- **Document images with source code**
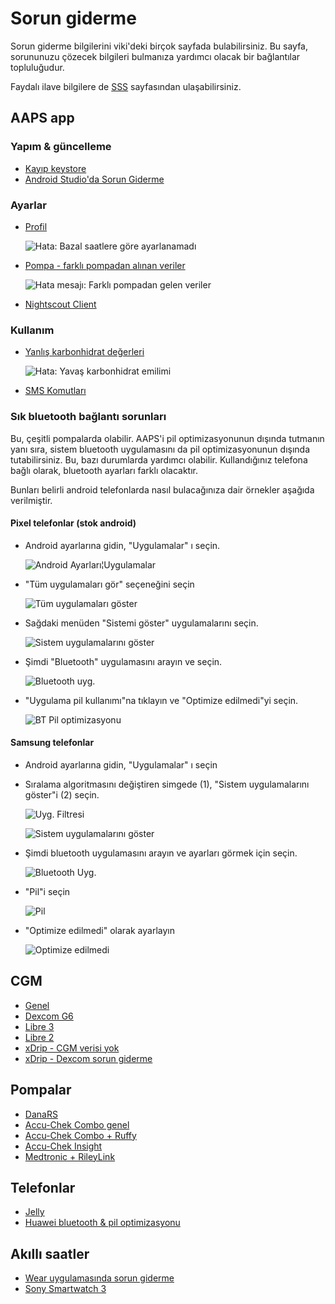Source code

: # Sorun giderme

Sorun giderme bilgilerini viki'deki birçok sayfada bulabilirsiniz. Bu sayfa, sorununuzu çözecek bilgileri bulmanıza yardımcı olacak bir bağlantılar topluluğudur.

Faydalı ilave bilgilere de [SSS](../Getting-Started/FAQ.html) sayfasından ulaşabilirsiniz.

## AAPS app

### Yapım & güncelleme

* [Kayıp keystore](troubleshooting_androidstudio-lost-keystore)
* [Android Studio'da Sorun Giderme](../Installing-AndroidAPS/troubleshooting_androidstudio.md)

### Ayarlar
* [Profil](Profiles-troubleshooting-profile-errors)

  ![Hata: Bazal saatlere göre ayarlanamadı](../images/Screen_DifferentPump.png)

* [Pompa - farklı pompadan alınan veriler](../Installing-AndroidAPS/update3_0.html#failure-message-data-from-different-pump)

  ![Hata mesajı: Farklı pompadan gelen veriler](../images/BasalNotAlignedToHours2.png)

* [Nightscout Client](../Usage/Troubleshooting-NSClient.html)

### Kullanım
* [Yanlış karbonhidrat değerleri](COB-calculation-detection-of-wrong-cob-values)

   ![Hata: Yavaş karbonhidrat emilimi](../images/Calculator_SlowCarbAbsorption.png)

* [SMS Komutları](SMS-Commands-troubleshooting)

### Sık bluetooth bağlantı sorunları

Bu, çeşitli pompalarda olabilir. AAPS'i pil optimizasyonunun dışında tutmanın yanı sıra, sistem bluetooth uygulamasını da pil optimizasyonunun dışında tutabilirsiniz. Bu, bazı durumlarda yardımcı olabilir. Kullandığınız telefona bağlı olarak, bluetooth ayarları farklı olacaktır.

Bunları belirli android telefonlarda nasıl bulacağınıza dair örnekler aşağıda verilmiştir.


#### Pixel telefonlar (stok android)

* Android ayarlarına gidin, "Uygulamalar" ı seçin.

  ![Android Ayarları¦Uygulamalar](../images/troubleshooting/pixel/01_androidsettings.png)

* "Tüm uygulamaları gör" seçeneğini seçin

  ![Tüm uygulamaları göster](../images/troubleshooting/pixel/02_apps.png)

* Sağdaki menüden "Sistemi göster" uygulamalarını seçin.

  ![Sistem uygulamalarını göster](../images/troubleshooting/pixel/03_allapps.png)

* Şimdi "Bluetooth" uygulamasını arayın ve seçin.

  ![Bluetooth uyg.](../images/troubleshooting/pixel/03_bluetooth.png)

* "Uygulama pil kullanımı"na tıklayın ve "Optimize edilmedi"yi seçin.

  ![BT Pil optimizasyonu](../images/troubleshooting/pixel/04_btunrestricted.png)


#### Samsung telefonlar

* Android ayarlarına gidin, "Uygulamalar" ı seçin

* Sıralama algoritmasını değiştiren simgede (1), "Sistem uygulamalarını göster"i (2) seçin.

  ![Uyg. Filtresi](../images/troubleshooting/samsung/Samsung01_Apps.png)

  ![Sistem uygulamalarını göster](../images/troubleshooting/samsung/Samsung02_ShowSystemApps.png)

* Şimdi bluetooth uygulamasını arayın ve ayarları görmek için seçin.

  ![Bluetooth Uyg.](../images/troubleshooting/samsung/Samsung03_BtApp.png)

* "Pil"i seçin

  ![Pil](../images/troubleshooting/samsung/Samsung04_Battery.png)

* "Optimize edilmedi" olarak ayarlayın

  ![Optimize edilmedi](../images/troubleshooting/samsung/Samsung05_NotOptimized.png)


## CGM

* [Genel](GeneralCGMRecommendation-troubleshooting)
* [Dexcom G6](DexcomG6-troubleshooting-g6)
* [Libre 3](Libre3-experiences-and-troubleshooting)
* [Libre 2](Libre2-experiences-and-troubleshooting)
* [xDrip - CGM verisi yok](xdrip-identify-receiver)
* [xDrip - Dexcom sorun giderme](xdrip-troubleshooting-dexcom-g5-g6-and-xdrip)

## Pompalar

* [DanaRS](DanaRS-Insulin-Pump-dana-rs-specific-errors)
* [Accu-Chek Combo genel](Accu-Chek-Combo-Tips-for-Basic-usage)
* [Accu-Chek Combo + Ruffy](Accu-Chek-Combo-Pump-why-pairing-with-the-pump-does-not-work-with-the-app-ruffy)
* [Accu-Chek Insight](Accu-Chek-Insight-Pump-insight-specific-errors)
* [Medtronic + RileyLink](MedtronicPump-what-to-do-if-i-loose-connection-to-rileylink-and-or-pump)

## Telefonlar

* [Jelly](../Usage/jelly.md)
* [Huawei bluetooth & pil optimizasyonu](../Usage/huawei.md)

## Akıllı saatler

* [Wear uygulamasında sorun giderme](Watchfaces-troubleshooting-the-wear-app)
* [Sony Smartwatch 3](../Usage/SonySW3.md)
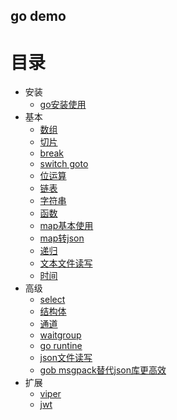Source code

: ## go demo

# 目录
- 安装
    - [go安装使用](doc/7.1.md)
- 基本
    - [数组](base/array.go)
    - [切片](base/slice.go)
    - [break](base/break.go)
    - [switch goto](base/switch_goto.go)
    - [位运算](base/bit.go)
    - [链表](base/list.go)
    - [字符串](base/str.go)
    - [函数](base/func.go)
    - [map基本使用](base/map.go)
    - [map转json](base/map_to_json.go)
    - [递归](base/recursion.go)
    - [文本文件读写](base/txt_file.go)
    - [时间](base/time.go)
- 高级
    - [select](base/select.go)
    - [结构体](base/struct.go)
    - [通道](base/chan.go)
    - [waitgroup](base/wg.go)
    - [go runtine](base/runtine.go)
    - [json文件读写](base/json.go)
    - [gob msgpack替代json库更高效](base/msgpack.go)
- 扩展
    - [viper](viper/c2.go)
    - [jwt](gin_demo/gin_jwt.go)
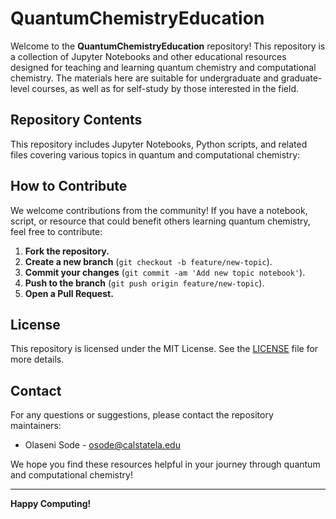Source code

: # QuantumChemistryEducation

Welcome to the **QuantumChemistryEducation** repository! This repository is a collection of Jupyter Notebooks and other educational resources designed for teaching and learning quantum chemistry and computational chemistry. The materials here are suitable for undergraduate and graduate-level courses, as well as for self-study by those interested in the field.

## Repository Contents

This repository includes Jupyter Notebooks, Python scripts, and related files covering various topics in quantum and computational chemistry:


## How to Contribute

We welcome contributions from the community! If you have a notebook, script, or resource that could benefit others learning quantum chemistry, feel free to contribute:

1. **Fork the repository.**
2. **Create a new branch** (`git checkout -b feature/new-topic`).
3. **Commit your changes** (`git commit -am 'Add new topic notebook'`).
4. **Push to the branch** (`git push origin feature/new-topic`).
5. **Open a Pull Request.**

## License

This repository is licensed under the MIT License. See the [LICENSE](LICENSE) file for more details.

## Contact

For any questions or suggestions, please contact the repository maintainers:

- Olaseni Sode - [osode@calstatela.edu](mailto:osode@calstatela.edu)

We hope you find these resources helpful in your journey through quantum and computational chemistry!

---

**Happy Computing!**


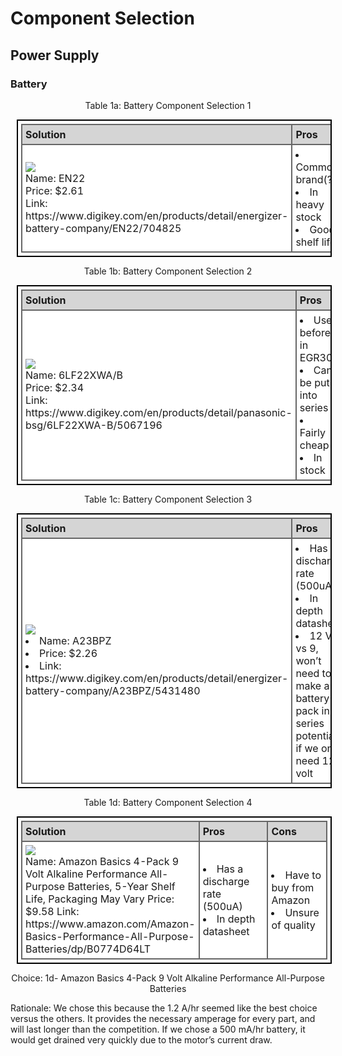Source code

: <style>
table, th, td {
  border: 2px solid black;
  border-collapse: collapse;
  margin: 10px;
  padding: 5px;
}
th, td {
  border-color: #666666;
  background-color: #FFFFFF;
  text-align: left;
}
th {
  background-color: #D5D5D5;
}
</style>

# Component Selection

## Power Supply

### Battery

<p align="center"> Table 1a: Battery Component Selection 1 </p>

<table>
  <tr>
    <th style="width:25%">
	    <b>Solution</b>
    </th>
    <th>
	    <b>Pros</b>
    </th>
    <th>
	    <b>Cons</b>
    </th>
  </tr>
  <tr>
    <td> 
      <img src = "https://github.com/Team207-S2024/team207-s2024/assets/156377035/7ad08af1-8cb1-4037-a20c-35aa7d08064c" /> <br>
	Name: EN22  <br>
	Price: $2.61  <br>
	Link: https://www.digikey.com/en/products/detail/energizer-battery-company/EN22/704825<br>
    </td>
    <td>
    		<li> Common brand(?) </li>
		<li> In heavy stock </li>
		<li> Good shelf life  </li>
    </td>
    <td>
    		<li> Not used before </li>
    </td>
  </tr>
</table>

<p align="center">  Table 1b: Battery Component Selection 2 </p>

<table>
  <tr>
    <th style="width:25%">
	    <b>Solution</b>
    </th>
    <th>
	    <b>Pros</b>
    </th>
    <th>
	    <b>Cons</b>
    </th>
  </tr>
  <tr>
    <td> 
      <img src = "https://github.com/Team207-S2024/team207-s2024/assets/156377035/1b56bf59-16bc-44e0-964f-426e8c069229" /> <br>
	Name: 6LF22XWA/B  <br>
	Price: $2.34  <br>
	Link: https://www.digikey.com/en/products/detail/panasonic-bsg/6LF22XWA-B/5067196  <br>
    </td>
    <td>
		<li>Used before in EGR304</li>
		<li>Can be put into series</li>
		<li>Fairly cheap</li>
		<li>In stock</li>
    </td>
    <td>
		<li>Had a few issues using it previously</li>
		<li>May not be enough/be too much voltage</li>
		<li>Not a great datasheet</li>
		<li>Not rechargeable</li>
    </td>
  </tr>
</table>

<p align="center"> Table 1c: Battery Component Selection 3 </p>

<table>
  <tr>
    <th style="width:25%">
	    <b>Solution</b>
    </th>
    <th>
	    <b>Pros</b>
    </th>
    <th>
	    <b>Cons</b>
    </th>
  </tr>
  <tr>
    <td> 
      <img src = "https://github.com/Team207-S2024/team207-s2024/assets/156377035/fa049aea-b20a-460f-ad2b-1b5b661dc1d0" /> <br>
	<li>Name: A23BPZ</li>
	<li>Price: $2.26</li>
	<li>Link: https://www.digikey.com/en/products/detail/energizer-battery-company/A23BPZ/5431480</li>
    </td>
    <td>
		<li>Has a discharge rate (500uA)</li>
		<li>In depth datasheet</li>
		<li>12 V vs 9, won’t need to make a battery pack in series potentially if we only need 12 volt</li>
    </td>
    <td>
		<li>Probably isn’t efficient</li>
		<li>Not used this kind of battery in a system like this before</li>
    </td>
  </tr>
</table>

<p align="center"> Table 1d: Battery Component Selection 4 </p>

<table>
  <tr>
    <th style="width:25%">
	    <b>Solution</b>
    </th>
    <th>
	    <b>Pros</b>
    </th>
    <th>
	    <b>Cons</b>
    </th>
  </tr>
  <tr>
    <td> 
      <img src = "https://github.com/Team207-S2024/team207-s2024/assets/156377035/902b9b2e-6fac-4c15-890b-417b1c524b63" /> <br>
	Name: Amazon Basics 4-Pack 9 Volt Alkaline Performance All-Purpose Batteries, 5-Year Shelf Life, Packaging May Vary
	Price: $9.58
	Link: https://www.amazon.com/Amazon-Basics-Performance-All-Purpose-Batteries/dp/B0774D64LT
    </td>
    <td>
		<li>Has a discharge rate (500uA)</li>
		<li>In depth datasheet</li>
    </td>
    <td>
		<li>Have to buy from Amazon</li>
		<li>Unsure of quality</li>
    </td>
  </tr>
</table>

<p align="center"> Choice: 1d- Amazon Basics 4-Pack 9 Volt Alkaline Performance All-Purpose Batteries </p>

Rationale: We chose this because the 1.2 A/hr seemed like the best choice versus the others. It provides the necessary amperage for every part, and will last longer than the competition. If we chose a 500 mA/hr battery, it would get drained very quickly due to the motor’s current draw.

- **BRIEF**
Copy the records above exactly, from the first line through the line containing "### Kullanım", and leave out the pictures.

- **ANSWER FOR THE TASK**
Source code

: # Sorun giderme

Sorun giderme bilgilerini viki'deki birçok sayfada bulabilirsiniz. Bu sayfa, sorununuzu çözecek bilgileri bulmanıza yardımcı olacak bir bağlantılar topluluğudur.

Faydalı ilave bilgilere de [SSS](../Getting-Started/FAQ.html) sayfasından ulaşabilirsiniz.

## AAPS app

### Yapım & güncelleme

* [Kayıp keystore](troubleshooting_androidstudio-lost-keystore)
* [Android Studio'da Sorun Giderme](../Installing-AndroidAPS/troubleshooting_androidstudio.md)

### Ayarlar
* [Profil](Profiles-troubleshooting-profile-errors)

  ![Hata: Bazal saatlere göre ayarlanamadı](../images/Screen_DifferentPump.png)

* [Pompa - farklı pompadan alınan veriler](../Installing-AndroidAPS/update3_0.html#failure-message-data-from-different-pump)

  ![Hata mesajı: Farklı pompadan gelen veriler](../images/BasalNotAlignedToHours2.png)

* [Nightscout Client](../Usage/Troubleshooting-NSClient.html)

### Kullanım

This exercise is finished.